─── Data records ───

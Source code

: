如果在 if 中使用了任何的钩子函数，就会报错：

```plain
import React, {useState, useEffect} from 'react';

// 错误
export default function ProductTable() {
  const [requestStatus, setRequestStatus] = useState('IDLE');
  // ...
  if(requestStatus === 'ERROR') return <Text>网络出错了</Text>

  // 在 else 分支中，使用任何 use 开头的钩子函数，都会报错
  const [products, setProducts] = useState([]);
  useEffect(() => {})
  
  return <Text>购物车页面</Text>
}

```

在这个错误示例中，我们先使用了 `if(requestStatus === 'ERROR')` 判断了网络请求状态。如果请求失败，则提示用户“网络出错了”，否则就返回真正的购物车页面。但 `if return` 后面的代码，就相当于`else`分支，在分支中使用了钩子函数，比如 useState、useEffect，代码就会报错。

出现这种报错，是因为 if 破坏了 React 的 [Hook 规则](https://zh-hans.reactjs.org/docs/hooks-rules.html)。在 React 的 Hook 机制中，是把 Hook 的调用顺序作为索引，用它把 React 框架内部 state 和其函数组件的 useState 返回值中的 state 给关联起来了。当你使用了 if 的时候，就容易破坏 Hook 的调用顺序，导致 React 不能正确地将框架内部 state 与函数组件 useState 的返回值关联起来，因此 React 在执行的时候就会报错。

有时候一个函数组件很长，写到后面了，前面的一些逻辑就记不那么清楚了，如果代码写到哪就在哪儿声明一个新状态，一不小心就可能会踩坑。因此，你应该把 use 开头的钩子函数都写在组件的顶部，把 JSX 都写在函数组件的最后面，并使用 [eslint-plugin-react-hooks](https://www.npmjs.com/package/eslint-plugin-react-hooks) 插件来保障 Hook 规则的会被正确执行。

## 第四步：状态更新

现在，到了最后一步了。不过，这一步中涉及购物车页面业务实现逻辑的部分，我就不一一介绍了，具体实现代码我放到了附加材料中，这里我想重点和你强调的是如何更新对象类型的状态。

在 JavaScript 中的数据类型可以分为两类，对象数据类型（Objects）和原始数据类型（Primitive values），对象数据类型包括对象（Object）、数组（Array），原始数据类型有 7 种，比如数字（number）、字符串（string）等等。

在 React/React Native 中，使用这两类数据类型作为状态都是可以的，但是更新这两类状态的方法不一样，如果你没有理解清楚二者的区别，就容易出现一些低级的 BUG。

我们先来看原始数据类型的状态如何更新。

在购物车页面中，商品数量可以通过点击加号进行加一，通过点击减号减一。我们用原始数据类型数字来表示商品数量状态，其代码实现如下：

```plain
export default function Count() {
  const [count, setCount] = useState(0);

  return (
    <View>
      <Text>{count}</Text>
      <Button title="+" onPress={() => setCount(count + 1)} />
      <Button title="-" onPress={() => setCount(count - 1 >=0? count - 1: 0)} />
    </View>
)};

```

───

**What you need to do**. Nothing should appear in the answer except the lines from the one with "在购物车页面中，商品数量可以" through the final line of the records, written exactly.

**Task result**.
在购物车页面中，商品数量可以通过点击加号进行加一，通过点击减号减一。我们用原始数据类型数字来表示商品数量状态，其代码实现如下：

```plain
export default function Count() {
  const [count, setCount] = useState(0);

  return (
    <View>
      <Text>{count}</Text>
      <Button title="+" onPress={() => setCount(count + 1)} />
      <Button title="-" onPress={() => setCount(count - 1 >=0? count - 1: 0)} />
    </View>
)};

```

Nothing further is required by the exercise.